(Records contained in a dataset)
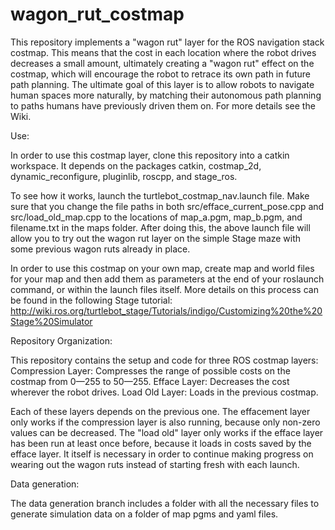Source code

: # wagon_rut_costmap

This repository implements a "wagon rut" layer for the ROS navigation stack costmap. This means that the cost in each location where the robot drives decreases a small amount, ultimately creating a "wagon rut" effect on the costmap, which will encourage the robot to retrace its own path in future path planning. The ultimate goal of this layer is to allow robots to navigate human spaces more naturally, by matching their autonomous path planning to paths humans have previously driven them on. For more details see the Wiki. 



Use:

In order to use this costmap layer, clone this repository into a catkin workspace. It depends on the packages catkin, costmap_2d, dynamic_reconfigure, pluginlib, roscpp, and stage_ros.

To see how it works, launch the turtlebot_costmap_nav.launch file. Make sure that you change the file paths in both src/efface_current_pose.cpp and src/load_old_map.cpp to the locations of map_a.pgm, map_b.pgm, and filename.txt in the maps folder. After doing this, the above launch file will allow you to try out the wagon rut layer on the simple Stage maze with some previous wagon ruts already in place.

In order to use this costmap on your own map, create map and world files for your map and then add them as parameters at the end of your roslaunch command, or within the launch files itself. More details on this process can be found in the following Stage tutorial:
http://wiki.ros.org/turtlebot_stage/Tutorials/indigo/Customizing%20the%20Stage%20Simulator



Repository Organization:

This repository contains the setup and code for three ROS costmap layers:
Compression Layer: Compresses the range of possible costs on the costmap from 0—255 to 50—255.
Efface Layer: Decreases the cost wherever the robot drives.
Load Old Layer: Loads in the previous costmap.

Each of these layers depends on the previous one. The effacement layer only works if the compression layer is also running, because only non-zero values can be decreased. The "load old" layer only works if the efface layer has been run at least once before, because it loads in costs saved by the efface layer. It itself is necessary in order to continue making progress on wearing out the wagon ruts instead of starting fresh with each launch.

Data generation:

The data generation branch includes a folder with all the necessary files to generate simulation data on a folder of map pgms and yaml files.
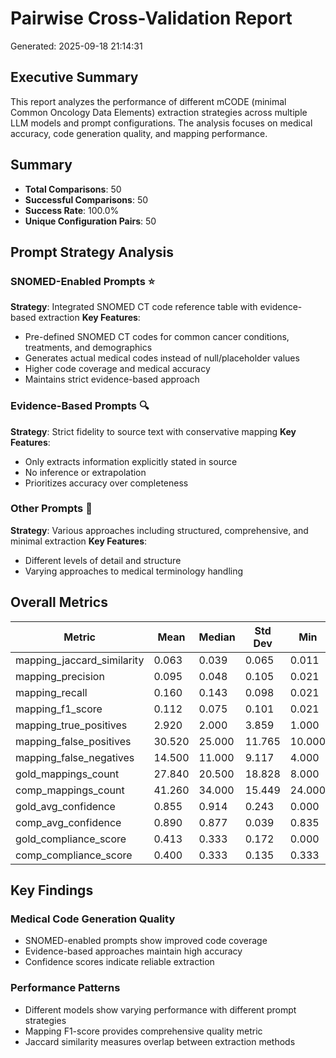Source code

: # Pairwise Cross-Validation Report

Generated: 2025-09-18 21:14:31

## Executive Summary

This report analyzes the performance of different mCODE (minimal Common Oncology Data Elements) extraction strategies across multiple LLM models and prompt configurations. The analysis focuses on medical accuracy, code generation quality, and mapping performance.

## Summary

- **Total Comparisons**: 50
- **Successful Comparisons**: 50
- **Success Rate**: 100.0%
- **Unique Configuration Pairs**: 50

## Prompt Strategy Analysis

### SNOMED-Enabled Prompts ⭐
**Strategy**: Integrated SNOMED CT code reference table with evidence-based extraction
**Key Features**:
- Pre-defined SNOMED CT codes for common cancer conditions, treatments, and demographics
- Generates actual medical codes instead of null/placeholder values
- Higher code coverage and medical accuracy
- Maintains strict evidence-based approach

### Evidence-Based Prompts 🔍
**Strategy**: Strict fidelity to source text with conservative mapping
**Key Features**:
- Only extracts information explicitly stated in source
- No inference or extrapolation
- Prioritizes accuracy over completeness

### Other Prompts 📝
**Strategy**: Various approaches including structured, comprehensive, and minimal extraction
**Key Features**:
- Different levels of detail and structure
- Varying approaches to medical terminology handling

## Overall Metrics

| Metric | Mean | Median | Std Dev | Min | Max |
|--------|------|--------|---------|-----|-----|
| mapping_jaccard_similarity | 0.063 | 0.039 | 0.065 | 0.011 | 0.352 |
| mapping_precision | 0.095 | 0.048 | 0.105 | 0.021 | 0.510 |
| mapping_recall | 0.160 | 0.143 | 0.098 | 0.021 | 0.532 |
| mapping_f1_score | 0.112 | 0.075 | 0.101 | 0.021 | 0.521 |
| mapping_true_positives | 2.920 | 2.000 | 3.859 | 1.000 | 25.000 |
| mapping_false_positives | 30.520 | 25.000 | 11.765 | 10.000 | 46.000 |
| mapping_false_negatives | 14.500 | 11.000 | 9.117 | 4.000 | 47.000 |
| gold_mappings_count | 27.840 | 20.500 | 18.828 | 8.000 | 102.000 |
| comp_mappings_count | 41.260 | 34.000 | 15.449 | 24.000 | 66.000 |
| gold_avg_confidence | 0.855 | 0.914 | 0.243 | 0.000 | 1.000 |
| comp_avg_confidence | 0.890 | 0.877 | 0.039 | 0.835 | 0.962 |
| gold_compliance_score | 0.413 | 0.333 | 0.172 | 0.000 | 1.000 |
| comp_compliance_score | 0.400 | 0.333 | 0.135 | 0.333 | 0.667 |

## Key Findings

### Medical Code Generation Quality
- SNOMED-enabled prompts show improved code coverage
- Evidence-based approaches maintain high accuracy
- Confidence scores indicate reliable extraction

### Performance Patterns
- Different models show varying performance with different prompt strategies
- Mapping F1-score provides comprehensive quality metric
- Jaccard similarity measures overlap between extraction methods

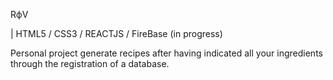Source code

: RфV 

| HTML5 / CSS3 / REACTJS / FireBase (in progress)

Personal project generate recipes after having indicated all your ingredients through the registration of a database.
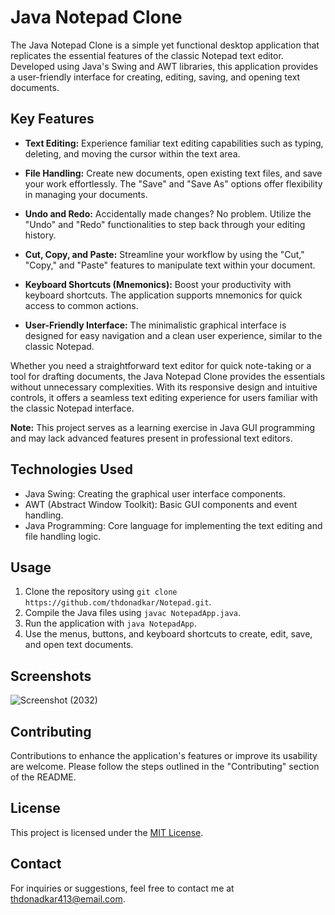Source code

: # Java Notepad Clone

The Java Notepad Clone is a simple yet functional desktop application that replicates the essential features of the classic Notepad text editor. Developed using Java's Swing and AWT libraries, this application provides a user-friendly interface for creating, editing, saving, and opening text documents.

## Key Features

- **Text Editing:** Experience familiar text editing capabilities such as typing, deleting, and moving the cursor within the text area.

- **File Handling:** Create new documents, open existing text files, and save your work effortlessly. The "Save" and "Save As" options offer flexibility in managing your documents.

- **Undo and Redo:** Accidentally made changes? No problem. Utilize the "Undo" and "Redo" functionalities to step back through your editing history.

- **Cut, Copy, and Paste:** Streamline your workflow by using the "Cut," "Copy," and "Paste" features to manipulate text within your document.

- **Keyboard Shortcuts (Mnemonics):** Boost your productivity with keyboard shortcuts. The application supports mnemonics for quick access to common actions.

- **User-Friendly Interface:** The minimalistic graphical interface is designed for easy navigation and a clean user experience, similar to the classic Notepad.

Whether you need a straightforward text editor for quick note-taking or a tool for drafting documents, the Java Notepad Clone provides the essentials without unnecessary complexities. With its responsive design and intuitive controls, it offers a seamless text editing experience for users familiar with the classic Notepad interface.

**Note:** This project serves as a learning exercise in Java GUI programming and may lack advanced features present in professional text editors.

## Technologies Used

- Java Swing: Creating the graphical user interface components.
- AWT (Abstract Window Toolkit): Basic GUI components and event handling.
- Java Programming: Core language for implementing the text editing and file handling logic.

## Usage

1. Clone the repository using `git clone https://github.com/thdonadkar/Notepad.git`.
2. Compile the Java files using `javac NotepadApp.java`.
3. Run the application with `java NotepadApp`.
4. Use the menus, buttons, and keyboard shortcuts to create, edit, save, and open text documents.

## Screenshots
![Screenshot (2032)](https://github.com/thdonadkar/Notepad/assets/72977141/73f39d77-b28d-49cb-9a62-d43c3e648a17)


## Contributing

Contributions to enhance the application's features or improve its usability are welcome. Please follow the steps outlined in the "Contributing" section of the README.

## License

This project is licensed under the [MIT License](LICENSE).

## Contact

For inquiries or suggestions, feel free to contact me at thdonadkar413@email.com.
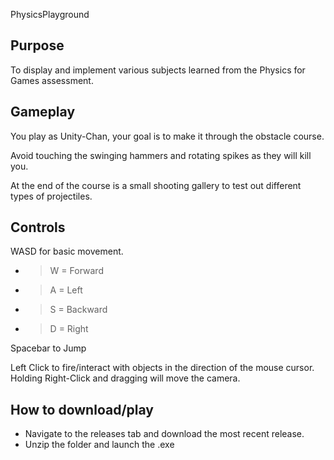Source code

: PhysicsPlayground

## Purpose
To display and implement various subjects learned from the Physics for Games assessment.

## Gameplay
You play as Unity-Chan, your goal is to make it through the obstacle course. 

Avoid touching the swinging hammers and rotating spikes as they will kill you.

At the end of the course is a small shooting gallery to test out different types of projectiles.

## Controls
WASD for basic movement.
* > W = Forward
* > A = Left
* > S = Backward
* > D = Right

Spacebar to Jump

Left Click to fire/interact with objects in the direction of the mouse cursor.
Holding Right-Click and dragging will move the camera.

## How to download/play
* Navigate to the releases tab and download the most recent release.
* Unzip the folder and launch the .exe
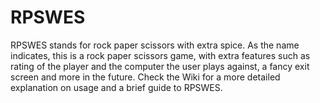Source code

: # RPSWES
RPSWES stands for rock paper scissors with extra spice. As
the name indicates, this is a rock paper scissors game, with
extra features such as rating of the player and the computer
the user plays against, a fancy exit screen and more in the
future. Check the Wiki for a more detailed explanation on
usage and a brief guide to RPSWES.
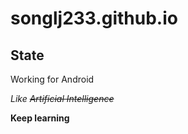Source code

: # songlj233.github.io

## State

Working for Android

*Like ~~Artificial Intelligence~~*

**Keep learning**

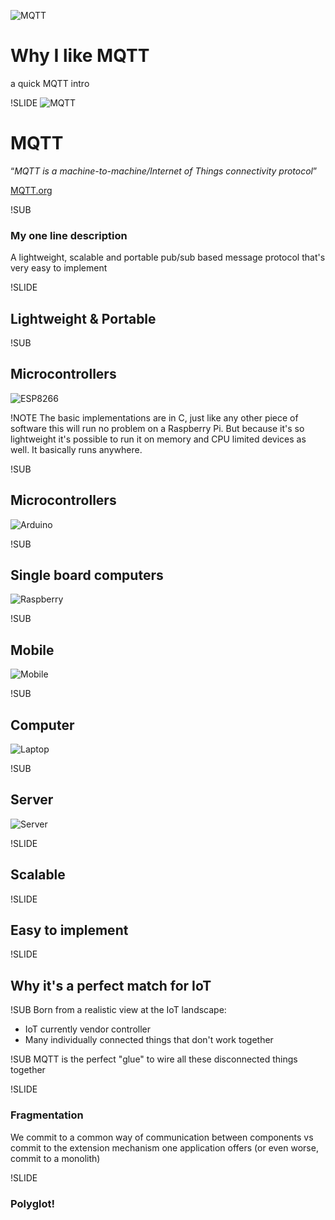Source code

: ![MQTT](img/mqtt-logo.png)

# Why I like MQTT
a quick MQTT intro


!SLIDE
![MQTT](img/mqtt-logo.png)
# MQTT
“_MQTT is a machine-to-machine/Internet of Things connectivity protocol_”

[MQTT.org](http://mqtt.org)


!SUB
### My one line description
A lightweight, scalable and portable pub/sub based message protocol that's very easy to implement


!SLIDE

## Lightweight & Portable


!SUB <!-- .element: data-transition="none" -->

## Microcontrollers
![ESP8266](img/ESP8266-ESP01.png) <!-- .element: class="round" -->

!NOTE
The basic implementations are in C, just like any other piece of software this will run no problem on a Raspberry Pi.
But because it's so lightweight it's possible to run it on memory and CPU limited devices as well. It basically runs anywhere.

!SUB <!-- .element: data-transition="none" -->

## Microcontrollers
![Arduino](img/Arduino.png) <!-- .element: class="round" -->

!SUB <!-- .element: data-transition="none" -->

## Single board computers
![Raspberry](img/Raspberry-pi.png) <!-- .element: class="round" -->

!SUB <!-- .element: data-transition="none" -->

## Mobile
![Mobile](img/nexus5.png) <!-- .element: class="round" -->

!SUB <!-- .element: data-transition="none" -->

## Computer
![Laptop](img/laptop.png) <!-- .element: class="round" -->

!SUB <!-- .element: data-transition="none" -->

## Server
![Server](img/server.png) <!-- .element: class="round" -->


!SLIDE
## Scalable


!SLIDE
## Easy to implement


!SLIDE
## Why it's a perfect match for IoT

!SUB
Born from a realistic view at the IoT landscape:

- IoT currently vendor controller
- Many individually connected things that don't work together

!SUB
MQTT is the perfect "glue" to wire all these disconnected things together 


!SLIDE
### Fragmentation
We commit to a common way of communication between components vs commit to the extension mechanism one application offers (or even worse, commit to a monolith)

!SLIDE
### Polyglot!
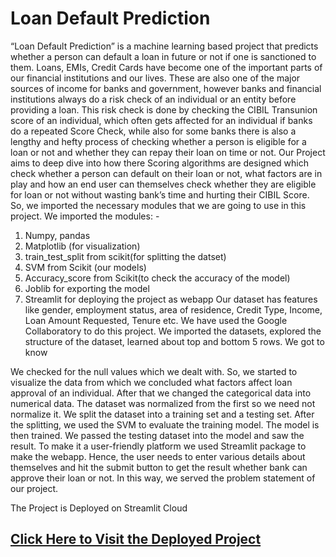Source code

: # Loan Default Prediction

“Loan Default Prediction” is a machine learning based project that predicts whether a person
can default a loan in future or not if one is sanctioned to them.
Loans, EMIs, Credit Cards have become one of the important parts of our financial institutions
and our lives. These are also one of the major sources of income for banks and government,
however banks and financial institutions always do a risk check of an individual or an entity
before providing a loan.
This risk check is done by checking the CIBIL Transunion score of an individual, which often
gets affected for an individual if banks do a repeated Score Check, while also for some banks
there is also a lengthy and hefty process of checking whether a person is eligible for a loan or
not and whether they can repay their loan on time or not.
Our Project aims to deep dive into how there Scoring algorithms are designed which check
whether a person can default on their loan or not, what factors are in play and how an end user
can themselves check whether they are eligible for loan or not without wasting bank’s time and
hurting their CIBIL Score. So, we imported the necessary modules that we are going to use in
this project. We imported the modules: -
1. Numpy, pandas
2. Matplotlib (for visualization)
3. train_test_split from scikit(for splitting the datset)
4. SVM from Scikit (our models)
5. Accuracy_score from Scikit(to check the accuracy of the model)
6. Joblib for exporting the model
7. Streamlit for deploying the project as webapp
Our dataset has features like gender, employment status, area of residence, Credit Type,
Income, Loan Amount Requested, Tenure etc.
We have used the Google Collaboratory to do this project. We imported the datasets,
explored the structure of the dataset, learned about top and bottom 5 rows. We got to know

We checked for the null values which we dealt with. So, we started to visualize the data from
which we concluded what factors affect loan approval of an individual. After that we changed
the categorical data into numerical data. The dataset was normalized from the first so we need
not normalize it. We split the dataset into a training set and a testing set.
After the splitting, we used the SVM to evaluate the training model. The model is then trained.
We passed the testing dataset into the model and saw the result. To make it a user-friendly
platform we used Streamlit package to make the webapp.
Hence, the user needs to enter various details about themselves and hit the submit button to get
the result whether bank can approve their loan or not.
In this way, we served the problem statement of our project. 


The Project is Deployed on Streamlit Cloud
## <a href="https://tshankar35-loandefaultpred-home-h2791h.streamlit.app/">Click Here to Visit the Deployed Project</a>
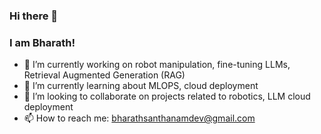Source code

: ### Hi there 👋

### I am Bharath!

- 🔭 I’m currently working on robot manipulation, fine-tuning LLMs, Retrieval Augmented Generation (RAG)
- 🌱 I’m currently learning about MLOPS, cloud deployment
- 👯 I’m looking to collaborate on projects related to robotics, LLM cloud deployment
- 📫 How to reach me: bharathsanthanamdev@gmail.com


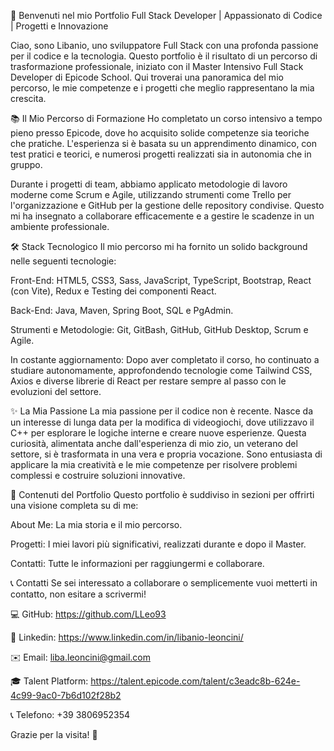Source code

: 🚀 Benvenuti nel mio Portfolio
Full Stack Developer | Appassionato di Codice | Progetti e Innovazione

Ciao, sono Libanio, uno sviluppatore Full Stack con una profonda passione per il codice e la tecnologia. Questo portfolio è il risultato di un percorso di trasformazione professionale, iniziato con il Master Intensivo Full Stack Developer di Epicode School. Qui troverai una panoramica del mio percorso, le mie competenze e i progetti che meglio rappresentano la mia crescita.

📚 Il Mio Percorso di Formazione
Ho completato un corso intensivo a tempo pieno presso Epicode, dove ho acquisito solide competenze sia teoriche che pratiche. L'esperienza si è basata su un apprendimento dinamico, con test pratici e teorici, e numerosi progetti realizzati sia in autonomia che in gruppo.

Durante i progetti di team, abbiamo applicato metodologie di lavoro moderne come Scrum e Agile, utilizzando strumenti come Trello per l'organizzazione e GitHub per la gestione delle repository condivise. Questo mi ha insegnato a collaborare efficacemente e a gestire le scadenze in un ambiente professionale.

🛠️ Stack Tecnologico
Il mio percorso mi ha fornito un solido background nelle seguenti tecnologie:

Front-End: HTML5, CSS3, Sass, JavaScript, TypeScript, Bootstrap, React (con Vite), Redux e Testing dei componenti React.

Back-End: Java, Maven, Spring Boot, SQL e PgAdmin.

Strumenti e Metodologie: Git, GitBash, GitHub, GitHub Desktop, Scrum e Agile.

In costante aggiornamento: Dopo aver completato il corso, ho continuato a studiare autonomamente, approfondendo tecnologie come Tailwind CSS, Axios e diverse librerie di React per restare sempre al passo con le evoluzioni del settore.

✨ La Mia Passione
La mia passione per il codice non è recente. Nasce da un interesse di lunga data per la modifica di videogiochi, dove utilizzavo il C++ per esplorare le logiche interne e creare nuove esperienze. Questa curiosità, alimentata anche dall'esperienza di mio zio, un veterano del settore, si è trasformata in una vera e propria vocazione. Sono entusiasta di applicare la mia creatività e le mie competenze per risolvere problemi complessi e costruire soluzioni innovative.

📂 Contenuti del Portfolio
Questo portfolio è suddiviso in sezioni per offrirti una visione completa su di me:

About Me: La mia storia e il mio percorso.

Progetti: I miei lavori più significativi, realizzati durante e dopo il Master.

Contatti: Tutte le informazioni per raggiungermi e collaborare.

📞 Contatti
Se sei interessato a collaborare o semplicemente vuoi metterti in contatto, non esitare a scrivermi!

💻 GitHub: https://github.com/LLeo93

💼 Linkedin: https://www.linkedin.com/in/libanio-leoncini/

✉️ Email: liba.leoncini@gmail.com

🎓 Talent Platform: https://talent.epicode.com/talent/c3eadc8b-624e-4c99-9ac0-7b6d102f28b2

📞 Telefono: +39 3806952354

Grazie per la visita! 🌟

> _EXERCISE OBJECTIVE_: Nothing but the lines from the start of the records through the line holding "To see how it" should be printed, exactly as written and with the pictures left out.

> _RESULT OF THE TASK_:
Source code

: # wagon_rut_costmap

This repository implements a "wagon rut" layer for the ROS navigation stack costmap. This means that the cost in each location where the robot drives decreases a small amount, ultimately creating a "wagon rut" effect on the costmap, which will encourage the robot to retrace its own path in future path planning. The ultimate goal of this layer is to allow robots to navigate human spaces more naturally, by matching their autonomous path planning to paths humans have previously driven them on. For more details see the Wiki. 



Use:

In order to use this costmap layer, clone this repository into a catkin workspace. It depends on the packages catkin, costmap_2d, dynamic_reconfigure, pluginlib, roscpp, and stage_ros.

To see how it works, launch the turtlebot_costmap_nav.launch file. Make sure that you change the file paths in both src/efface_current_pose.cpp and src/load_old_map.cpp to the locations of map_a.pgm, map_b.pgm, and filename.txt in the maps folder. After doing this, the above launch file will allow you to try out the wagon rut layer on the simple Stage maze with some previous wagon ruts already in place.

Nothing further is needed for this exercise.